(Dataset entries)
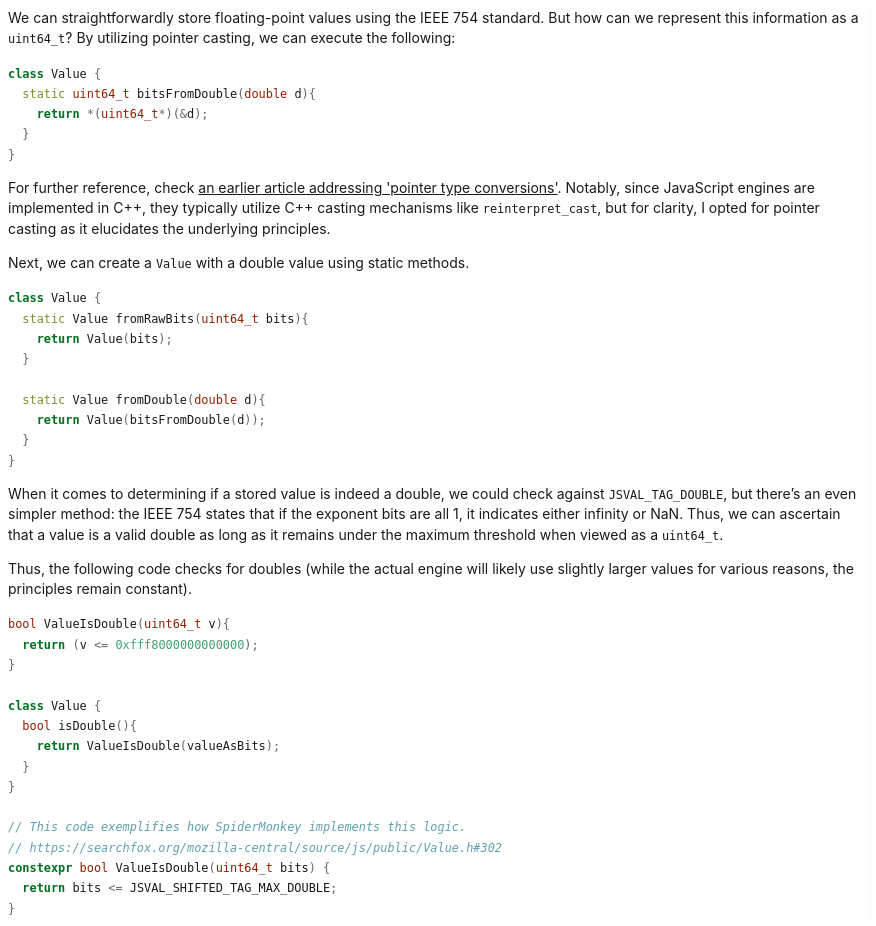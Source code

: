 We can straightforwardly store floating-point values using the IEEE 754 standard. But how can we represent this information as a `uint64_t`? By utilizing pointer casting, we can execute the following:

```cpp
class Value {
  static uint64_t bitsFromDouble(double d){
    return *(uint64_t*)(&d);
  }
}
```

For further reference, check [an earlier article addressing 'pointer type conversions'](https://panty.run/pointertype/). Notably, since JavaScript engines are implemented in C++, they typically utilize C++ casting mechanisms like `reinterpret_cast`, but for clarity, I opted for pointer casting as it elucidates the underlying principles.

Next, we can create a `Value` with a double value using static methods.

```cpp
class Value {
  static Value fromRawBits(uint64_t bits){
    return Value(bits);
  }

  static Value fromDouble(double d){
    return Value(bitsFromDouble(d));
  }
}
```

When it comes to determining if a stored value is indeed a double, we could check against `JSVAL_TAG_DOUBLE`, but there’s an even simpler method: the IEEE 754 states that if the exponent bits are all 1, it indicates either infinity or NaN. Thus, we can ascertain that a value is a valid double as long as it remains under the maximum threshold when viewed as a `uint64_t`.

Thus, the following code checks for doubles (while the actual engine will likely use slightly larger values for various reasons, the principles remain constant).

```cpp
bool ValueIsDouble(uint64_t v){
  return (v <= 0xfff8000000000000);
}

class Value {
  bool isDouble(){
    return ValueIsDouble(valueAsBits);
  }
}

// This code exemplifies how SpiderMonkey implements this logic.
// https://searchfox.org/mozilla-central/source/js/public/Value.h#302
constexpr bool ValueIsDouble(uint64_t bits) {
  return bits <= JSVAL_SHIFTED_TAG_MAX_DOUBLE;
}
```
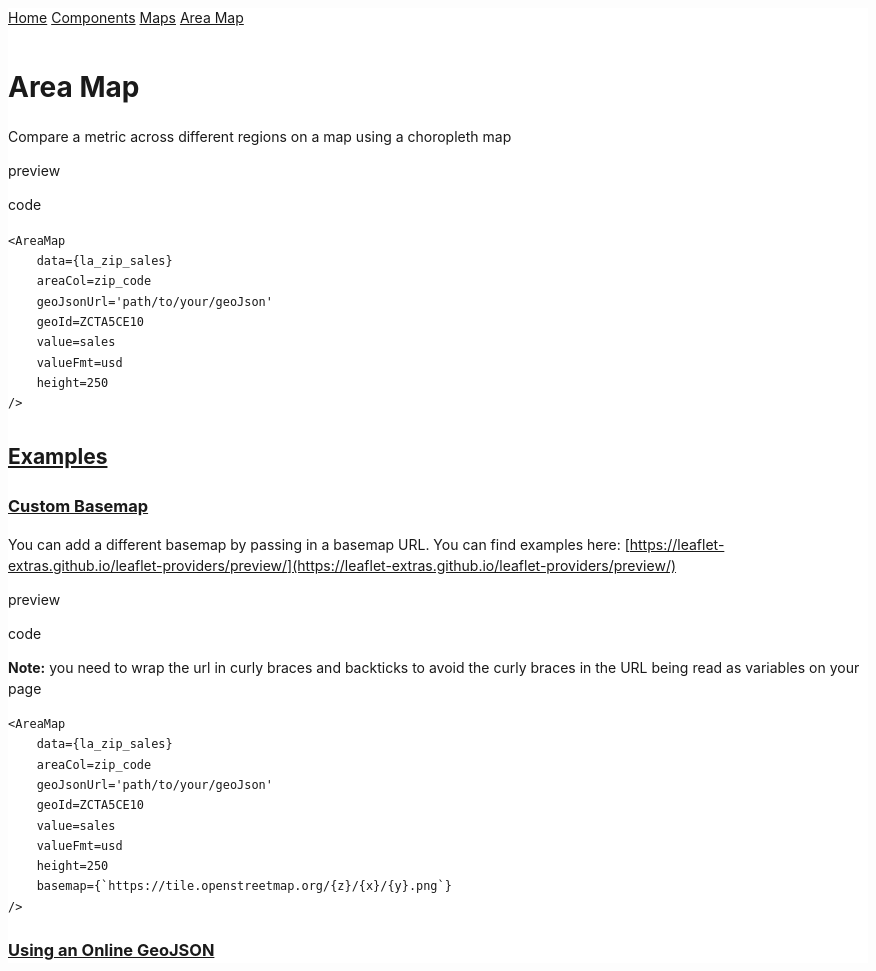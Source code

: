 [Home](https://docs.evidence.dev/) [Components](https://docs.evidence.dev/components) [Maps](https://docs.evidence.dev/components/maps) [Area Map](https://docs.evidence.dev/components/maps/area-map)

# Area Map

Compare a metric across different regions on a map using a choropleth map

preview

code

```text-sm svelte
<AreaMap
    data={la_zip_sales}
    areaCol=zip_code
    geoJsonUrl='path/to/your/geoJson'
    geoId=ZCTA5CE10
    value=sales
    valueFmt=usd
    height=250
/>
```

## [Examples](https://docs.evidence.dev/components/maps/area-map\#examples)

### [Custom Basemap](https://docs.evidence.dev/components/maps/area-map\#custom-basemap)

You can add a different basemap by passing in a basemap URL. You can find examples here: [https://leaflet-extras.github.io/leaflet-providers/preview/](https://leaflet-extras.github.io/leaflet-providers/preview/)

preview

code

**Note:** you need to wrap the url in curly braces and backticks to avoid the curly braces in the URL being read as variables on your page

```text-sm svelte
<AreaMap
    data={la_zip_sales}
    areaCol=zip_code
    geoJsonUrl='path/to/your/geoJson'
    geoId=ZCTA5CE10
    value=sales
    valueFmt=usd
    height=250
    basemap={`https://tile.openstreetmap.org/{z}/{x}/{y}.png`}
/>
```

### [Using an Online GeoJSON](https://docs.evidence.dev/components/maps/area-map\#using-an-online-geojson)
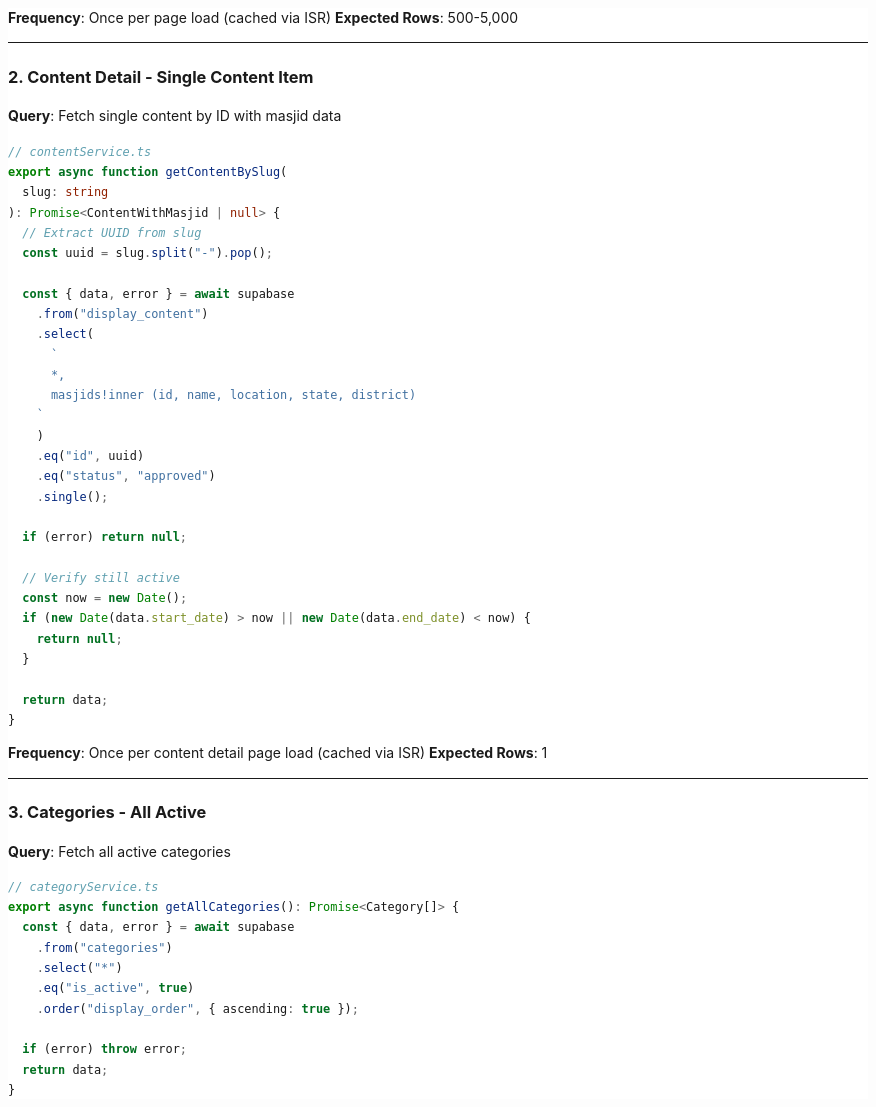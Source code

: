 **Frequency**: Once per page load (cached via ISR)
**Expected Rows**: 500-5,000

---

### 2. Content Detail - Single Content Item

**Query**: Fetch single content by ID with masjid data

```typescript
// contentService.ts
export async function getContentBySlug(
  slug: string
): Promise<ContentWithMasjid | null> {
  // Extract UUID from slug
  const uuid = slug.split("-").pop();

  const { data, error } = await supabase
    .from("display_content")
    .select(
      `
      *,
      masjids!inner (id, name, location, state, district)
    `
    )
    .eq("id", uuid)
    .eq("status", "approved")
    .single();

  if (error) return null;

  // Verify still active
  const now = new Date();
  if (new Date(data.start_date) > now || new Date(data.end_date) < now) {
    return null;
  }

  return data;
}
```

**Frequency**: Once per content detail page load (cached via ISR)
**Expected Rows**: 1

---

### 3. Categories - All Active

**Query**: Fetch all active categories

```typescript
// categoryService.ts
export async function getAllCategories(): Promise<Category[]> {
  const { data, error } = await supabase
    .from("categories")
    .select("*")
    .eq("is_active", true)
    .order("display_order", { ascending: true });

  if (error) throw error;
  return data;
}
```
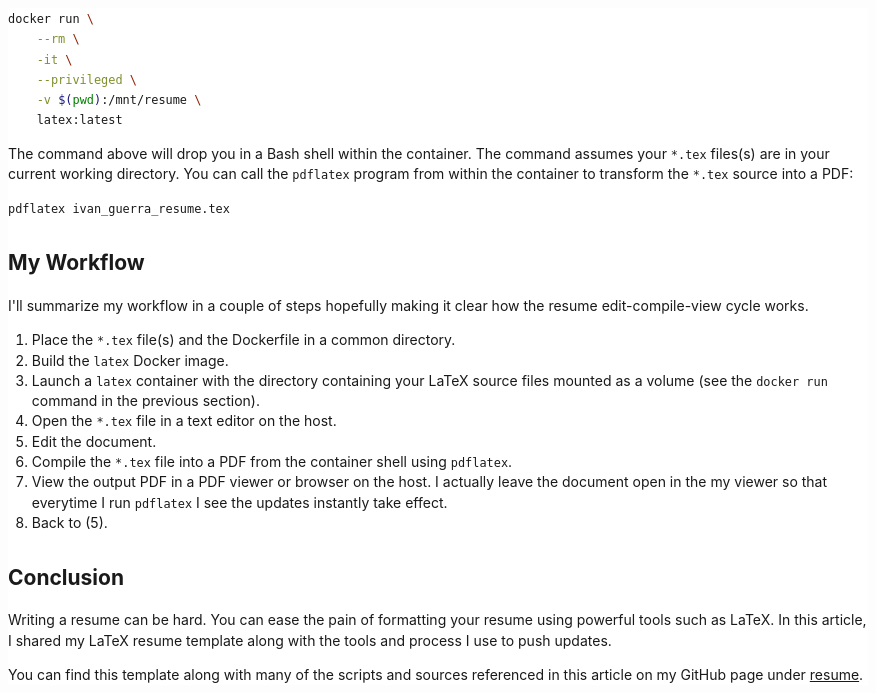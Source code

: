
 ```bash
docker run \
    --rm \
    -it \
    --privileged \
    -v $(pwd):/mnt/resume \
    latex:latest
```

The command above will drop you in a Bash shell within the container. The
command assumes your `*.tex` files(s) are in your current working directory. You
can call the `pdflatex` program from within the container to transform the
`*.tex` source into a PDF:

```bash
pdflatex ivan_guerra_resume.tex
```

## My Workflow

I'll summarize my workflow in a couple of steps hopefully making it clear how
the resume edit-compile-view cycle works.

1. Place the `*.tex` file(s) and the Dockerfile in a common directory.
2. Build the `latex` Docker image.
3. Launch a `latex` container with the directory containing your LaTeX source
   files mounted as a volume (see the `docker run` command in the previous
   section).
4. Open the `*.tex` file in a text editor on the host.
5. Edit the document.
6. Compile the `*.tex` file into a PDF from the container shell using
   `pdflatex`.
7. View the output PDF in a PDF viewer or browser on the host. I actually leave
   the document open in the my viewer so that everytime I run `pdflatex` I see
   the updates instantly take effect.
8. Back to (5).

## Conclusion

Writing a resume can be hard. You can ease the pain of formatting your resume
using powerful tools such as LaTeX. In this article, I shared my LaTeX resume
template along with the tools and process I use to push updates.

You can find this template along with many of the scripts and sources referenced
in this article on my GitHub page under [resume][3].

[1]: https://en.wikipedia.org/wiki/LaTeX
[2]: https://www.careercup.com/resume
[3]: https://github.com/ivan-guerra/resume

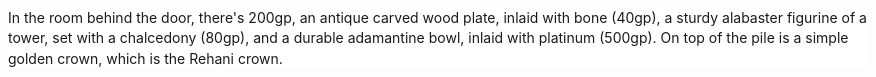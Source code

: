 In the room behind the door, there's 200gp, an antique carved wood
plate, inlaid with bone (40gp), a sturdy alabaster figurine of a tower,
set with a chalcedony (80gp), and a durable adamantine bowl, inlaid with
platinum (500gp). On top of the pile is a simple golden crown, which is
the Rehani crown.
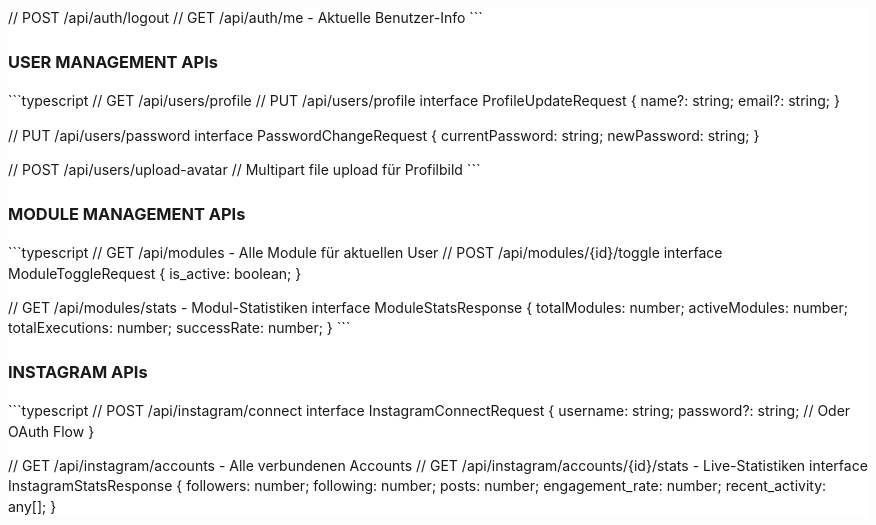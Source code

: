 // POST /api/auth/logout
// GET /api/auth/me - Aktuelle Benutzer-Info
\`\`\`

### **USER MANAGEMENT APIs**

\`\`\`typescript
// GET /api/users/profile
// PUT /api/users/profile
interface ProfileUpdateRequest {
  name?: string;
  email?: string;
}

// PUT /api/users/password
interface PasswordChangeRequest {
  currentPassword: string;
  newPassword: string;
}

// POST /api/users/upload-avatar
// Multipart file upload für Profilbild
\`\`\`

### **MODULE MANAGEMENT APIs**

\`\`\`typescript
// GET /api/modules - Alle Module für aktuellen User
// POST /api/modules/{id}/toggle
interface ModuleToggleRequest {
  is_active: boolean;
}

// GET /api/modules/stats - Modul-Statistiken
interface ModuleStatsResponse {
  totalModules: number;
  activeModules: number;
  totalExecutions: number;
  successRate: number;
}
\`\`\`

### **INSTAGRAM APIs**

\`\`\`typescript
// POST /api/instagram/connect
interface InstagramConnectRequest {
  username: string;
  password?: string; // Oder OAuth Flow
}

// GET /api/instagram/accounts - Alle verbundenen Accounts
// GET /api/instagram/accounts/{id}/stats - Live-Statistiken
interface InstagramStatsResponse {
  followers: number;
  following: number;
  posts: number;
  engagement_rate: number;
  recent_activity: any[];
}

» **Task prompt**
Your copy should hold each line above exactly and no pictures at all.

» **Exercise output**
Source code

: We can straightforwardly store floating-point values using the IEEE 754 standard. But how can we represent this information as a `uint64_t`? By utilizing pointer casting, we can execute the following:

```cpp
class Value {
  static uint64_t bitsFromDouble(double d){
    return *(uint64_t*)(&d);
  }
}
```

For further reference, check [an earlier article addressing 'pointer type conversions'](https://panty.run/pointertype/). Notably, since JavaScript engines are implemented in C++, they typically utilize C++ casting mechanisms like `reinterpret_cast`, but for clarity, I opted for pointer casting as it elucidates the underlying principles.

Next, we can create a `Value` with a double value using static methods.

```cpp
class Value {
  static Value fromRawBits(uint64_t bits){
    return Value(bits);
  }

  static Value fromDouble(double d){
    return Value(bitsFromDouble(d));
  }
}
```

When it comes to determining if a stored value is indeed a double, we could check against `JSVAL_TAG_DOUBLE`, but there’s an even simpler method: the IEEE 754 states that if the exponent bits are all 1, it indicates either infinity or NaN. Thus, we can ascertain that a value is a valid double as long as it remains under the maximum threshold when viewed as a `uint64_t`.

Thus, the following code checks for doubles (while the actual engine will likely use slightly larger values for various reasons, the principles remain constant).

```cpp
bool ValueIsDouble(uint64_t v){
  return (v <= 0xfff8000000000000);
}

class Value {
  bool isDouble(){
    return ValueIsDouble(valueAsBits);
  }
}

// This code exemplifies how SpiderMonkey implements this logic.
// https://searchfox.org/mozilla-central/source/js/public/Value.h#302
constexpr bool ValueIsDouble(uint64_t bits) {
  return bits <= JSVAL_SHIFTED_TAG_MAX_DOUBLE;
}
```
Source code

: [Home](https://docs.evidence.dev/) [Components](https://docs.evidence.dev/components) [Maps](https://docs.evidence.dev/components/maps) [Area Map](https://docs.evidence.dev/components/maps/area-map)

# Area Map

Compare a metric across different regions on a map using a choropleth map

preview

code

```text-sm svelte
<AreaMap
    data={la_zip_sales}
    areaCol=zip_code
    geoJsonUrl='path/to/your/geoJson'
    geoId=ZCTA5CE10
    value=sales
    valueFmt=usd
    height=250
/>
```

## [Examples](https://docs.evidence.dev/components/maps/area-map\#examples)

### [Custom Basemap](https://docs.evidence.dev/components/maps/area-map\#custom-basemap)

You can add a different basemap by passing in a basemap URL. You can find examples here: [https://leaflet-extras.github.io/leaflet-providers/preview/](https://leaflet-extras.github.io/leaflet-providers/preview/)

preview

code

**Note:** you need to wrap the url in curly braces and backticks to avoid the curly braces in the URL being read as variables on your page

```text-sm svelte
<AreaMap
    data={la_zip_sales}
    areaCol=zip_code
    geoJsonUrl='path/to/your/geoJson'
    geoId=ZCTA5CE10
    value=sales
    valueFmt=usd
    height=250
    basemap={`https://tile.openstreetmap.org/{z}/{x}/{y}.png`}
/>
```

### [Using an Online GeoJSON](https://docs.evidence.dev/components/maps/area-map\#using-an-online-geojson)
Source code

: **Frequency**: Once per page load (cached via ISR)
**Expected Rows**: 500-5,000

---

### 2. Content Detail - Single Content Item

**Query**: Fetch single content by ID with masjid data

```typescript
// contentService.ts
export async function getContentBySlug(
  slug: string
): Promise<ContentWithMasjid | null> {
  // Extract UUID from slug
  const uuid = slug.split("-").pop();

  const { data, error } = await supabase
    .from("display_content")
    .select(
      `
      *,
      masjids!inner (id, name, location, state, district)
    `
    )
    .eq("id", uuid)
    .eq("status", "approved")
    .single();

  if (error) return null;

  // Verify still active
  const now = new Date();
  if (new Date(data.start_date) > now || new Date(data.end_date) < now) {
    return null;
  }

  return data;
}
```

**Frequency**: Once per content detail page load (cached via ISR)
**Expected Rows**: 1

---

### 3. Categories - All Active

**Query**: Fetch all active categories

```typescript
// categoryService.ts
export async function getAllCategories(): Promise<Category[]> {
  const { data, error } = await supabase
    .from("categories")
    .select("*")
    .eq("is_active", true)
    .order("display_order", { ascending: true });

  if (error) throw error;
  return data;
}
```
Source code

:
 ```bash
docker run \
    --rm \
    -it \
    --privileged \
    -v $(pwd):/mnt/resume \
    latex:latest
```

The command above will drop you in a Bash shell within the container. The
command assumes your `*.tex` files(s) are in your current working directory. You
can call the `pdflatex` program from within the container to transform the
`*.tex` source into a PDF:

```bash
pdflatex ivan_guerra_resume.tex
```

## My Workflow

I'll summarize my workflow in a couple of steps hopefully making it clear how
the resume edit-compile-view cycle works.

1. Place the `*.tex` file(s) and the Dockerfile in a common directory.
2. Build the `latex` Docker image.
3. Launch a `latex` container with the directory containing your LaTeX source
   files mounted as a volume (see the `docker run` command in the previous
   section).
4. Open the `*.tex` file in a text editor on the host.
5. Edit the document.
6. Compile the `*.tex` file into a PDF from the container shell using
   `pdflatex`.
7. View the output PDF in a PDF viewer or browser on the host. I actually leave
   the document open in the my viewer so that everytime I run `pdflatex` I see
   the updates instantly take effect.
8. Back to (5).

## Conclusion

Writing a resume can be hard. You can ease the pain of formatting your resume
using powerful tools such as LaTeX. In this article, I shared my LaTeX resume
template along with the tools and process I use to push updates.

You can find this template along with many of the scripts and sources referenced
in this article on my GitHub page under [resume][3].

[1]: https://en.wikipedia.org/wiki/LaTeX
[2]: https://www.careercup.com/resume
[3]: https://github.com/ivan-guerra/resume

Source code

: In the room behind the door, there's 200gp, an antique carved wood
plate, inlaid with bone (40gp), a sturdy alabaster figurine of a tower,
set with a chalcedony (80gp), and a durable adamantine bowl, inlaid with
platinum (500gp). On top of the pile is a simple golden crown, which is
the Rehani crown.
Source code

: // POST /api/auth/logout
// GET /api/auth/me - Aktuelle Benutzer-Info
\`\`\`

### **USER MANAGEMENT APIs**

\`\`\`typescript
// GET /api/users/profile
// PUT /api/users/profile
interface ProfileUpdateRequest {
  name?: string;
  email?: string;
}

// PUT /api/users/password
interface PasswordChangeRequest {
  currentPassword: string;
  newPassword: string;
}

// POST /api/users/upload-avatar
// Multipart file upload für Profilbild
\`\`\`

### **MODULE MANAGEMENT APIs**

\`\`\`typescript
// GET /api/modules - Alle Module für aktuellen User
// POST /api/modules/{id}/toggle
interface ModuleToggleRequest {
  is_active: boolean;
}

// GET /api/modules/stats - Modul-Statistiken
interface ModuleStatsResponse {
  totalModules: number;
  activeModules: number;
  totalExecutions: number;
  successRate: number;
}
\`\`\`

### **INSTAGRAM APIs**

\`\`\`typescript
// POST /api/instagram/connect
interface InstagramConnectRequest {
  username: string;
  password?: string; // Oder OAuth Flow
}

// GET /api/instagram/accounts - Alle verbundenen Accounts
// GET /api/instagram/accounts/{id}/stats - Live-Statistiken
interface InstagramStatsResponse {
  followers: number;
  following: number;
  posts: number;
  engagement_rate: number;
  recent_activity: any[];
}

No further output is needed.